D.C. Metro Area Change Agent Team
Callan Bentley, Northern Virginia Community College
Caitlin Chazen, Northern Virginia Community College
Marla Morales, Northern Virginia Community College
Description of Program Work
Our goal is to boost the efficacy and engagement of the NOVA geoscience program. We seek not only to increase student awareness of the geoscience courses that we offer and to establish a system allowing for more interaction and communication between current and former geoscience students, geoscience staff, and college administrators. A critical part of this initiative is aimed at increasing student involvement and participation, particularly from underrepresented groups. We feel the best way to increase involvement is to create a better geoscience community on our campus. To accomplish this each of the members of our SAGE2YC group are working on different aspects of student, administration and faculty interaction. For example, one member is working with our career center and academic advisors to increase the awareness of geoscience courses. Additionally, we will partner with student multicultural groups to broaden geoscience exposure on campus. Another member is working to (re)build the internal geoscience faculty communication including extracurricular field trip opportunities and a shareable database of fieldtrip resources. And, another member is working to increase awareness among students and student groups about potential careers in the geosciences. Additional action items that we are working on will include establishing joint field trips with other 2YCs, putting together a geology Facebook page, creating a network of NOVA geology alums, and creating a faculty introduction board to be posted in our hallways to introduce faculty to students.

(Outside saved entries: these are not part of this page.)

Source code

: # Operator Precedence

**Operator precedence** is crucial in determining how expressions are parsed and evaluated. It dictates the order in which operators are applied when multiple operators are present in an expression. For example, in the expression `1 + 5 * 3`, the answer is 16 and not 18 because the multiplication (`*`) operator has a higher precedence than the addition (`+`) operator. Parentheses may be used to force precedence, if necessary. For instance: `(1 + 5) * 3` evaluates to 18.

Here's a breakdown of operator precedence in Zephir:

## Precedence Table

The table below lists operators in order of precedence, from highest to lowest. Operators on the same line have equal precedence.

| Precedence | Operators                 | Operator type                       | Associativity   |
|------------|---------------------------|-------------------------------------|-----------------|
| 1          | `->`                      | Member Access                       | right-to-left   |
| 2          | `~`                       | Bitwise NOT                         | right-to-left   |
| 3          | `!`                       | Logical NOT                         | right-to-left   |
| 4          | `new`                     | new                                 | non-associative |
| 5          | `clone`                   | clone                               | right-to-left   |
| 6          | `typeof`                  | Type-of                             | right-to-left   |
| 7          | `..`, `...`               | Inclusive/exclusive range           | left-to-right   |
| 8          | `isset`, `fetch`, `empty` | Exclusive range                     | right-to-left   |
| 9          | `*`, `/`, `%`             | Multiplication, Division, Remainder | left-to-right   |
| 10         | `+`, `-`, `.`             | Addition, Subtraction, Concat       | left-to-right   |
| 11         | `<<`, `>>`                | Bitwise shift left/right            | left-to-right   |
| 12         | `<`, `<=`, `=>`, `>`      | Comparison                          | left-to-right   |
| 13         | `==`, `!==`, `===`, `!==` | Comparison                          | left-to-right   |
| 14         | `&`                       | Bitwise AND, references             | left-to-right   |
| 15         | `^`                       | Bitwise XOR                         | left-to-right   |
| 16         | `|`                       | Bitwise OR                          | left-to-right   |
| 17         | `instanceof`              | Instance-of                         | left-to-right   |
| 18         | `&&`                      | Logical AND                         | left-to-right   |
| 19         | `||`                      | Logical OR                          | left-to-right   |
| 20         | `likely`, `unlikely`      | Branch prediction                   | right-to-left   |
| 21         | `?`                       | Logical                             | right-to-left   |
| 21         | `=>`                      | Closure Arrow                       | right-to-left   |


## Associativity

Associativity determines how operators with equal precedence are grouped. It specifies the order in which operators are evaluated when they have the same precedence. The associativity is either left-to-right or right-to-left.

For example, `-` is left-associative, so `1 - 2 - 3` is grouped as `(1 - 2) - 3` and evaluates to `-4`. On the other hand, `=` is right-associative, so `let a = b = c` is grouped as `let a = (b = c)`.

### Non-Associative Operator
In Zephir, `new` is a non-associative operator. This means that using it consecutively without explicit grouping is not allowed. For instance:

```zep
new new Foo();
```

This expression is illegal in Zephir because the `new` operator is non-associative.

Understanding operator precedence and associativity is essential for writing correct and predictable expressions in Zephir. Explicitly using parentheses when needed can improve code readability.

Spring Follow-on Activities
Callan writes the geology blog Mountain Beltway, which is hosted by AGU. He was recently elected a fellow of the Geological Society of America and is a contributing editor at EARTH magazine. He is a PI on the GEODE project. Callan developed the Carbon, Climate, and Energy Resources module for InTeGrate and describes his teaching, field work and blogging in an essay Quality, fieldwork, & blogging: My recipe for success.
Callan teaches Physical Geology and Historical Geology, including an online Physical Geology course he describes in his essay from the Teaching About the Earth Online workshop. He also describes his field course Geology of the Billy Goat Trail in the Geo2YC collection.

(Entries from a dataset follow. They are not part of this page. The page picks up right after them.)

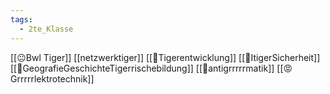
 ```yaml
---
tags:
  - 2te_Klasse
---
```

[[😐Bwl Tiger]]
[[netzwerktiger]]
[[🤔Tigerentwicklung]]
[[🤗ItigerSicherheit]]
[[🙂GeografieGeschichteTigerrischebildung]]
[[🤠antigrrrrrmatik]]
[[😡Grrrrrlektrotechnik]]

Caitlin's scientific research has concentrated on understanding changes in high-frequency climate patterns, including the El Nino Southern Oscillation. She served as a research scientist on board a Woods Hole oceanographic vessel during a coring expedition in the Tropical Pacific and was a two-time research fellow in the National Science Foundation-funded GK-12 program. The GK-12 program places scientists in underserved public school districts to teach science and provide support for teachers. Caitlin continues her commitment to public education, frequently partnering with D.C. public schools to help teachers expand science learning.
Caitlin teaches Physical Geology, Historical Geology and Introduction to Environmental Science at Northern Virginia Community College in addition to Oceanography at George Washington University.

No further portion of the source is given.